Christopher Nolan non smette mai di sorprendere e dopo il trionfo di Oppenheimer, il regista britannico si è cimentato con una delle sfide più ambiziose della sua carriera: portare sul grande schermo l'Odissea, il poema epico di Omero composto intorno all'800 a.C. e pietra miliare della letteratura occidentale. Odissea, nelle sale dal 17 luglio 2026, ha già fatto storia conquistando un impressionante 96% su Rotten Tomatoes e diventando il primo lungometraggio commerciale girato interamente con camere IMAX 70mm.
"L'aggettivo più spesso associato a Odisseo è astuto, il che non è una caratteristica tipica di una figura eroica", ha spiegato il regista. Ed è qui che entra in gioco il paragone con Star Wars, un riferimento che illumina perfettamente la natura complessa del personaggio:
"Parte della sfida dell'adattamento, e qui Matt Damon ci ha aiutato enormemente, è stata capire come prendere quello che sarebbero più gli attributi di un personaggio di supporto, più il tuo Han Solo in Star Wars che il tuo Luke Skywalker, e spostare quella figura al centro della scena facendo sì che il pubblico lo segua." Christopher Nolan
Il paragone non è casuale, visto che Han Solo, il contrabbandiere dal cuore d'oro interpretato da Harrison Ford, è tecnicamente un personaggio principale della saga originale, ma non è il classico eroe destinato. È cinico, motivato dall'interesse personale, moralmente ambiguo. Luke Skywalker invece incarna l'eroe puro, il prescelto che segue il percorso del viaggio dell'eroe senza deviazioni. Odisseo, nella visione di Nolan, appartiene alla prima categoria: un protagonista riluttante, complesso, tutt'altro che lineare.
L'esperienza con Oppenheimer, interpretato da Cillian Murphy, ha profondamente influenzato l'approccio del regista all'Odissea. Entrambi i personaggi condividono una caratteristica fondamentale: non sono eroi tipici.
"Avendo lavorato su Oppenheimer per un paio d'anni e avendo lottato con la rappresentazione di questo personaggio che non è una figura eroica tipica, e Odisseo non è una figura eroica tipica neanche lui, ho portato tutto questo nella mia lettura dell'Odissea." - Christopher Nolan
C'è poi il tema della guerra e delle sue conseguenze. Nella traduzione di Robert Fitzgerald del poema omerico, Odisseo mostra rimorso per la caduta di Troia.
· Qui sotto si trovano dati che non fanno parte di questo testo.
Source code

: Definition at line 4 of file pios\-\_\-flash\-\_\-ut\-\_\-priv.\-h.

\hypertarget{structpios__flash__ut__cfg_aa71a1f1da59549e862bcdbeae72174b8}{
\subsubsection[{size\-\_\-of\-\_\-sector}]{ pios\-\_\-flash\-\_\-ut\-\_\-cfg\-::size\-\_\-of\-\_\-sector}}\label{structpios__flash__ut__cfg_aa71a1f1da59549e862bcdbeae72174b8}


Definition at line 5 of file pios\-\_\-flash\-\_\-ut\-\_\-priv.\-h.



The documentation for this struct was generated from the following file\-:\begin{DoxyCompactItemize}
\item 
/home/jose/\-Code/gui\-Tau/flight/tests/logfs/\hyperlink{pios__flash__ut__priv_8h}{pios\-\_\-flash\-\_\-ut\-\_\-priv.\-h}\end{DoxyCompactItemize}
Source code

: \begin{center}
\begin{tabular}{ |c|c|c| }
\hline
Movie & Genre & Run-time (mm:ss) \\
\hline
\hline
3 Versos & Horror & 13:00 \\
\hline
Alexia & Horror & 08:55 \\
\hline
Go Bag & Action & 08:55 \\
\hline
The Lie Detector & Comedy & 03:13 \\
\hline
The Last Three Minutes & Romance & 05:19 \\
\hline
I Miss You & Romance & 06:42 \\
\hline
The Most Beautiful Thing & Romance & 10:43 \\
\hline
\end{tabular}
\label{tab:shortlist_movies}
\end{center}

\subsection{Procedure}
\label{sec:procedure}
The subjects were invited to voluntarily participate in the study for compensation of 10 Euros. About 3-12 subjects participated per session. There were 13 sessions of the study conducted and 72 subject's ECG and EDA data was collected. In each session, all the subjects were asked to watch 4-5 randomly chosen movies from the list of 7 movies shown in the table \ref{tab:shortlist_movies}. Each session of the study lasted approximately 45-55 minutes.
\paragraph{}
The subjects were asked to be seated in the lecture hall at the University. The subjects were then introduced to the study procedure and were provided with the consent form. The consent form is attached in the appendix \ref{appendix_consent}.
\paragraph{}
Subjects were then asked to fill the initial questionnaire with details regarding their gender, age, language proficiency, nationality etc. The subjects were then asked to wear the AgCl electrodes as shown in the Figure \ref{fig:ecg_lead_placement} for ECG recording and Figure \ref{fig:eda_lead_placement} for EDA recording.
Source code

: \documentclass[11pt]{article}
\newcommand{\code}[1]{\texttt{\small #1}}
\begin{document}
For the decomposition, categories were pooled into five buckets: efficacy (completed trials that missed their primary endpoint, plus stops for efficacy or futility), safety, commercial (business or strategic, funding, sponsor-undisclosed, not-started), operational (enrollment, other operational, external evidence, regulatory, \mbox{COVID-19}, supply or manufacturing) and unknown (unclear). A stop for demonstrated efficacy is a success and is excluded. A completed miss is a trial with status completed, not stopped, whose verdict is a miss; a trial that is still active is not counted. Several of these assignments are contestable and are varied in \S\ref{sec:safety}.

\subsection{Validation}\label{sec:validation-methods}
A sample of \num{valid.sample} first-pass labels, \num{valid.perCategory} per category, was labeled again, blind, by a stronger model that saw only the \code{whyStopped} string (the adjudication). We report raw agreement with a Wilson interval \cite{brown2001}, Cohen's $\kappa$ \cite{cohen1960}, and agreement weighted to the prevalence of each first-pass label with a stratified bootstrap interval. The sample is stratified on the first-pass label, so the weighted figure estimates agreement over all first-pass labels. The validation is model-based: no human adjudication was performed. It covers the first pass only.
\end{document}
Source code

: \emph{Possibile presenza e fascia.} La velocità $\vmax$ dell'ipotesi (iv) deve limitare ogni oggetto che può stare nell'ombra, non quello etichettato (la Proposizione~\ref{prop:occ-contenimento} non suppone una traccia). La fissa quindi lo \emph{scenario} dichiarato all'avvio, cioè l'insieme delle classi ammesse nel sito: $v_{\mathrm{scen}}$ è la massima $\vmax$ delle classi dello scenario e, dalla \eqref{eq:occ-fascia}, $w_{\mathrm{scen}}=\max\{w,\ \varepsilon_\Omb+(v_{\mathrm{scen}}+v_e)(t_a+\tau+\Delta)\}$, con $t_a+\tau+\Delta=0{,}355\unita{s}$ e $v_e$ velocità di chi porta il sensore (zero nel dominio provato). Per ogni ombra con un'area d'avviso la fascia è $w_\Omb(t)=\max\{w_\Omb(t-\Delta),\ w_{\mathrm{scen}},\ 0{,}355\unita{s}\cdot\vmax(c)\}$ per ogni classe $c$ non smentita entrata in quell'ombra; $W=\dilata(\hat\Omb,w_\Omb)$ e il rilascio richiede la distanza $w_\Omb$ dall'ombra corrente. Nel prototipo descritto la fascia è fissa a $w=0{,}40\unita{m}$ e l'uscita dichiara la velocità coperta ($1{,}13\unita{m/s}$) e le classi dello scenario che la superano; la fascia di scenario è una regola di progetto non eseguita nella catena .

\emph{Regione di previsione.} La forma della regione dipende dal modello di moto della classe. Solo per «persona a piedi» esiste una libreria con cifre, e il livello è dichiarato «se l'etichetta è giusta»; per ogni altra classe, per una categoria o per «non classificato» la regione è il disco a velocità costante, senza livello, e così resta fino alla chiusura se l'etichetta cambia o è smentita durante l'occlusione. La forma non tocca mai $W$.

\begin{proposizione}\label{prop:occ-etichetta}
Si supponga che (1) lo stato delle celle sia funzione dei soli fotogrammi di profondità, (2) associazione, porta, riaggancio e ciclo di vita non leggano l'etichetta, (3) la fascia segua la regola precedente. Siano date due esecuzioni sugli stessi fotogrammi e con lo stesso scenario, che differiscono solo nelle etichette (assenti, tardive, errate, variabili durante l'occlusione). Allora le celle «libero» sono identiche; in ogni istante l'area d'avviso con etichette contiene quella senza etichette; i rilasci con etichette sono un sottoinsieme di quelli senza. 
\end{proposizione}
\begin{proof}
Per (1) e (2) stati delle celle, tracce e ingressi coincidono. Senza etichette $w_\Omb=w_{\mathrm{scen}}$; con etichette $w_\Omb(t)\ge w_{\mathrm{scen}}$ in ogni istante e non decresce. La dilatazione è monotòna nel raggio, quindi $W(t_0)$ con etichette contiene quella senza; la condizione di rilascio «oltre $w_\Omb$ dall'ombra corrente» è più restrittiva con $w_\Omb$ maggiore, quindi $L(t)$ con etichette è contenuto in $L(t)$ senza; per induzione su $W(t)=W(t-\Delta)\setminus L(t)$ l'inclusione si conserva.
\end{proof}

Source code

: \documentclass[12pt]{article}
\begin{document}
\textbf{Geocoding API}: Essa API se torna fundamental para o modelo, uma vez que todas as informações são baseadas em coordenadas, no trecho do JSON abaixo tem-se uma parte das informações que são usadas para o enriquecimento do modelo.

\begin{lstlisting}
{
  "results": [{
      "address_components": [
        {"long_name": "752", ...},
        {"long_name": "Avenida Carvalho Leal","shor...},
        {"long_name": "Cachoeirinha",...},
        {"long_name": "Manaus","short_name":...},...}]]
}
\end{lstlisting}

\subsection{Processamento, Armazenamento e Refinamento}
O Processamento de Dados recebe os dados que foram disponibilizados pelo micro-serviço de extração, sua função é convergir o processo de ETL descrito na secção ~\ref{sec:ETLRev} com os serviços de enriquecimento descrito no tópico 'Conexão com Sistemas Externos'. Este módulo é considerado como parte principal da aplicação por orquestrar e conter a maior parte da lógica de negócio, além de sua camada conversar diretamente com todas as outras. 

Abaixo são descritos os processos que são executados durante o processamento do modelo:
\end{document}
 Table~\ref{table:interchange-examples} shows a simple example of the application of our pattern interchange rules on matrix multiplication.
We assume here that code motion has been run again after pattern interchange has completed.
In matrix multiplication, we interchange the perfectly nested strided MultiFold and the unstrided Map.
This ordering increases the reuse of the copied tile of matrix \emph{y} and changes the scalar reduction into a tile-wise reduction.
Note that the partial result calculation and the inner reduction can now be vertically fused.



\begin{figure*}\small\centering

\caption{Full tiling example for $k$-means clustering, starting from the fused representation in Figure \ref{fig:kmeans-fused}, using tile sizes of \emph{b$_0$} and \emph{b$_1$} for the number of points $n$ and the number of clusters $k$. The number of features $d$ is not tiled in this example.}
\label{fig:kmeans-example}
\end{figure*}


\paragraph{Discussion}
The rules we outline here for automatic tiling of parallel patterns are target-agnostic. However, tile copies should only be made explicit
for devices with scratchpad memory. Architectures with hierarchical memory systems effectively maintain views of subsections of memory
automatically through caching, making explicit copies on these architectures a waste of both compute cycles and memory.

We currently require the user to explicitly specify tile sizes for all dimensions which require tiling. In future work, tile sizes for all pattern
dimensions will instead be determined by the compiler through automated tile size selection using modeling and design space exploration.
Un particolare che ha immediatamente risuonato con Nolan dopo aver esplorato il peso morale che Oppenheimer ha dovuto portare dopo il test Trinity e l'uso delle bombe atomiche su Hiroshima e Nagasaki.
"Queste idee del costo della guerra, l'impatto di queste cose, le ho portate molto nella mia lettura dell'Odissea perché penso fossero così tanto nella mia mente dopo aver affrontato il personaggio di Oppenheimer." - Christopher Nolan
L'adattamento di Nolan divide la narrazione in molteplici linee parallele, dando spazio significativo non solo a Odisseo ma anche a Penelope, sua moglie interpretata da Anne Hathaway, e a Telemaco, loro figlio affidato a Tom Holland. Una scelta che arricchisce la trama originale e offre prospettive multiple su un'epopea che da secoli viene raccontata principalmente attraverso gli occhi del suo protagonista maschile.
Odissea arriva nelle sale con aspettative altissime e le ha già superate, con un punteggio del 97% dal pubblico e del 96% dalla critica su Rotten Tomatoes, i recensori lo hanno definito un "capolavoro". L'impresa tecnica di girare interamente in IMAX 70mm aggiunge un ulteriore strato di significato: Nolan non si è limitato a raccontare una storia antica, l'ha proiettata nel futuro del cinema.
E forse è proprio questo che rende l'Odissea di Nolan così rilevante oggi: ricorda che gli eroi veri non sono quelli senza macchia, ma quelli che portano il peso delle proprie scelte, che dubitano, che sbagliano e che alla fine trovano la strada di casa. Anche se ci mettono dieci anni. Una lettura che sembra aver colpito nel segno anche fuori dalla sala di montaggio: nei giorni scorsi Matt Damon ha raccontato che il film ha conquistato persino due dei suoi critici più severi, l'amico Ben Affleck e la figlia Isabella, che dopo la proiezione gli hanno riservato alcuni dei complimenti più significativi della sua carriera.